A diferencia de otras obras que tematizan la enfermedad desde la superación o la épica (piénsese en tantos libros que hacen del sobreviviente un héroe posmoderno), aquí lo que se impone es la vulnerabilidad. Y no como debilidad, sino como perspectiva. El enfermo no es un guerrero, sino un testigo. Un observador obligado a detenerse y, desde ese lugar, ver lo que otros pasan por alto.

Desde el inicio, el título nos instala en una lógica distinta: el neutrino es una partícula mínima, invisible, que atraviesa la materia sin dejar huella. Así también el autor: presencia casi imperceptible que, sin embargo, nos impacta. Veo aquí una poética de lo tenue, de lo que no hace alarde pero permanece.

En una de las imágenes que más me conmovió del libro, es esta entrada: El pobre Sísifo sabe que su condena no tiene fin, que es un juguete del destino; su figura fascinante se redefine con la luz del atardecer. Esta vez no arroja la piedra, salta al vacío con la simetría de un clavadista olímpico.” Con este gesto final, Sísifo trasciende su mito: ya no es sólo el símbolo del absurdo, sino del acto supremo de libertad. La elegancia del salto, contrastada con el peso de su condena, convierte el vacío en una elección estética y existencial. En lugar de resignarse, Sísifo transforma su tragedia en arte, y su caída ya no es derrota, sino una forma de redención.En un contexto literario cada vez más marcado por las tendencias de la corrección política, el optimismo terapéutico o la espectacularización del trauma, Neutrino apuesta por una forma sobria, íntima y cerebral de narrar la fragilidad. Su propuesta estética es una ética: mirar de frente lo que duele, pero sin adornos ni dramatismos. Y eso, hoy, es profundamente radical.

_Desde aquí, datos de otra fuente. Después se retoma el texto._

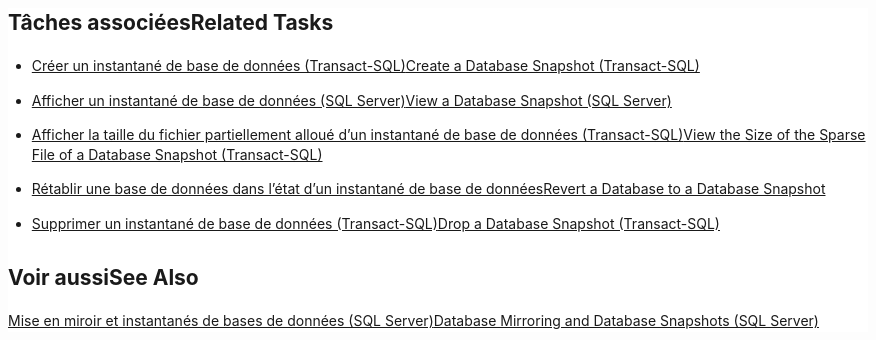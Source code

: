 ##  <a name="related-tasks"></a><a name="RelatedTasks"></a> <span data-ttu-id="4ad2e-271">Tâches associées</span><span class="sxs-lookup"><span data-stu-id="4ad2e-271">Related Tasks</span></span>  
  
-   [<span data-ttu-id="4ad2e-272">Créer un instantané de base de données &#40;Transact-SQL&#41;</span><span class="sxs-lookup"><span data-stu-id="4ad2e-272">Create a Database Snapshot &#40;Transact-SQL&#41;</span></span>](create-a-database-snapshot-transact-sql.md)  
  
-   [<span data-ttu-id="4ad2e-273">Afficher un instantané de base de données &#40;SQL Server&#41;</span><span class="sxs-lookup"><span data-stu-id="4ad2e-273">View a Database Snapshot &#40;SQL Server&#41;</span></span>](view-a-database-snapshot-sql-server.md)  
  
-   [<span data-ttu-id="4ad2e-274">Afficher la taille du fichier partiellement alloué d’un instantané de base de données &#40;Transact-SQL&#41;</span><span class="sxs-lookup"><span data-stu-id="4ad2e-274">View the Size of the Sparse File of a Database Snapshot &#40;Transact-SQL&#41;</span></span>](view-the-size-of-the-sparse-file-of-a-database-snapshot-transact-sql.md)  
  
-   [<span data-ttu-id="4ad2e-275">Rétablir une base de données dans l’état d’un instantané de base de données</span><span class="sxs-lookup"><span data-stu-id="4ad2e-275">Revert a Database to a Database Snapshot</span></span>](revert-a-database-to-a-database-snapshot.md)  
  
-   [<span data-ttu-id="4ad2e-276">Supprimer un instantané de base de données &#40;Transact-SQL&#41;</span><span class="sxs-lookup"><span data-stu-id="4ad2e-276">Drop a Database Snapshot &#40;Transact-SQL&#41;</span></span>](drop-a-database-snapshot-transact-sql.md)  
  
## <a name="see-also"></a><span data-ttu-id="4ad2e-277">Voir aussi</span><span class="sxs-lookup"><span data-stu-id="4ad2e-277">See Also</span></span>  
 [<span data-ttu-id="4ad2e-278">Mise en miroir et instantanés de bases de données &#40;SQL Server&#41;</span><span class="sxs-lookup"><span data-stu-id="4ad2e-278">Database Mirroring and Database Snapshots &#40;SQL Server&#41;</span></span>](database-snapshots-sql-server.md)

No es un libro fácil. No tiene clímax ni redención. Lo que ofrece es otra cosa: una compañía serena para quienes saben —o intuyen— que el cuerpo es un territorio temporal, que el lenguaje puede ser una tabla de náufrago, y que escribir, incluso cuando duele, es también una forma de vivir. Hay libros que curan, libros que entretienen, libros que consuelan. Neutrino no hace ninguna de esas cosas. Y sin embargo, te parte el alma en pedazos. Como el recuerdo de una corazón que late en la oscuridad.